DATA FOR THE TASK:
________________________________________
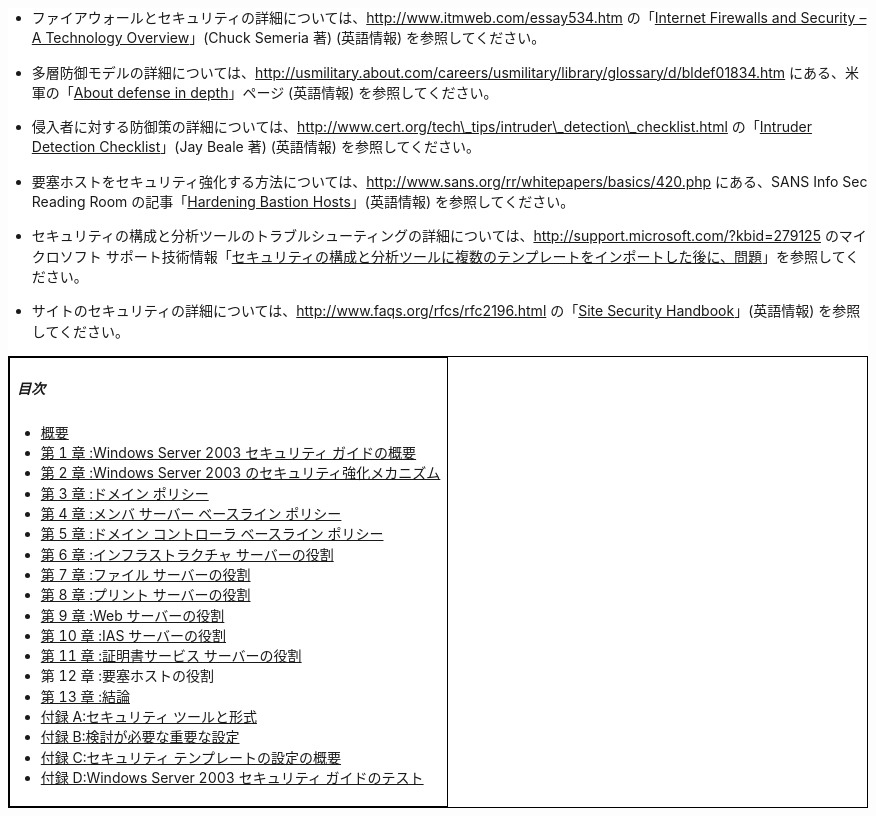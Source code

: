 -   ファイアウォールとセキュリティの詳細については、http://www.itmweb.com/essay534.htm の「[Internet Firewalls and Security – A Technology Overview](http://www.itmweb.com/essay534.htm)」(Chuck Semeria 著) (英語情報) を参照してください。
  
-   多層防御モデルの詳細については、http://usmilitary.about.com/careers/usmilitary/library/glossary/d/bldef01834.htm にある、米軍の「[About defense in depth](http://usmilitary.about.com/careers/usmilitary/library/glossary/d/bldef01834.htm)」ページ (英語情報) を参照してください。
  
-   侵入者に対する防御策の詳細については、http://www.cert.org/tech\_tips/intruder\_detection\_checklist.html の「[Intruder Detection Checklist](http://www.cert.org/tech_tips/intruder_detection_checklist.html)」(Jay Beale 著) (英語情報) を参照してください。
  
-   要塞ホストをセキュリティ強化する方法については、http://www.sans.org/rr/whitepapers/basics/420.php にある、SANS Info Sec Reading Room の記事「[Hardening Bastion Hosts](http://www.sans.org/rr/whitepapers/basics/420.php)」(英語情報) を参照してください。
  
-   セキュリティの構成と分析ツールのトラブルシューティングの詳細については、http://support.microsoft.com/?kbid=279125 のマイクロソフト サポート技術情報「[セキュリティの構成と分析ツールに複数のテンプレートをインポートした後に、問題](http://support.microsoft.com/?kbid=279125)」を参照してください。
  
-   サイトのセキュリティの詳細については、http://www.faqs.org/rfcs/rfc2196.html の「[Site Security Handbook](http://www.faqs.org/rfcs/rfc2196.html)」(英語情報) を参照してください。

<p> </p>
<table style="border:1px solid black;">
<colgroup>
<col width="100%" />
</colgroup>
<tbody>
<tr class="odd">
<td style="border:1px solid black;"><h5 id="目次">目次</h5>
<ul>
<li><a href="https://technet.microsoft.com/ja-jp/library/9911b568-c474-465f-998f-4f0fa31bebc6(v=TechNet.10)">概要</a></li>
<li><a href="https://technet.microsoft.com/ja-jp/library/8a6cda2e-32c2-4945-897f-0353cd6e908a(v=TechNet.10)">第 1 章 :Windows Server 2003 セキュリティ ガイドの概要</a></li>
<li><a href="https://technet.microsoft.com/ja-jp/library/7cc50ea6-80d8-4ef6-81de-f47a60ebf8fa(v=TechNet.10)">第 2 章 :Windows Server 2003 のセキュリティ強化メカニズム</a></li>
<li><a href="https://technet.microsoft.com/ja-jp/library/833fddab-0361-4209-bef6-ee3b14acd18d(v=TechNet.10)">第 3 章 :ドメイン ポリシー</a></li>
<li><a href="https://technet.microsoft.com/ja-jp/library/d28caa21-4ec2-4556-a92a-5aa8410df6da(v=TechNet.10)">第 4 章 :メンバ サーバー ベースライン ポリシー</a></li>
<li><a href="https://technet.microsoft.com/ja-jp/library/4247b4ee-4805-4ac4-8962-9f73c91bb80f(v=TechNet.10)">第 5 章 :ドメイン コントローラ ベースライン ポリシー</a></li>
<li><a href="https://technet.microsoft.com/ja-jp/library/ed0c9484-c1e8-4399-8da1-488342ca6503(v=TechNet.10)">第 6 章 :インフラストラクチャ サーバーの役割</a></li>
<li><a href="https://technet.microsoft.com/ja-jp/library/e4da3b65-69ce-44a2-8c77-dcd42da508b8(v=TechNet.10)">第 7 章 :ファイル サーバーの役割</a></li>
<li><a href="https://technet.microsoft.com/ja-jp/library/897b32c2-f09c-4b08-b10c-37f73aa516df(v=TechNet.10)">第 8 章 :プリント サーバーの役割</a></li>
<li><a href="https://technet.microsoft.com/ja-jp/library/ae41b3f3-b46f-4818-ae75-3aaf23075b56(v=TechNet.10)">第 9 章 :Web サーバーの役割</a></li>
<li><a href="https://technet.microsoft.com/ja-jp/library/edd5e9dd-fda5-41a5-8b71-80ce960bc394(v=TechNet.10)">第 10 章 :IAS サーバーの役割</a></li>
<li><a href="https://technet.microsoft.com/ja-jp/library/a4238f44-28fc-4931-b1d5-a37d2a173284(v=TechNet.10)">第 11 章 :証明書サービス サーバーの役割</a></li>
<li>第 12 章 :要塞ホストの役割</li>
<li><a href="https://technet.microsoft.com/ja-jp/library/90522937-7ccc-49fe-943b-a7b95cdcd8e9(v=TechNet.10)">第 13 章 :結論</a></li>
<li><a href="https://technet.microsoft.com/ja-jp/library/bb480ff2-c590-4af4-8f5d-b8d09bb272bf(v=TechNet.10)">付録 A:セキュリティ ツールと形式</a></li>
<li><a href="https://technet.microsoft.com/ja-jp/library/22b7ca9a-8713-4a2a-8255-3666a82da9ee(v=TechNet.10)">付録 B:検討が必要な重要な設定</a></li>
<li><a href="https://technet.microsoft.com/ja-jp/library/80d2b596-9608-4ae0-8095-81238a707002(v=TechNet.10)">付録 C:セキュリティ テンプレートの設定の概要</a></li>
<li><a href="https://technet.microsoft.com/ja-jp/library/6aec7740-ad4a-4bbb-916c-16b8da021179(v=TechNet.10)">付録 D:Windows Server 2003 セキュリティ ガイドのテスト</a></li>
________________________________________
Pick out the lines above that hold the string "style" and show them.

<table style="border:1px solid black;">
<td style="border:1px solid black;"><h5 id="目次">目次</h5>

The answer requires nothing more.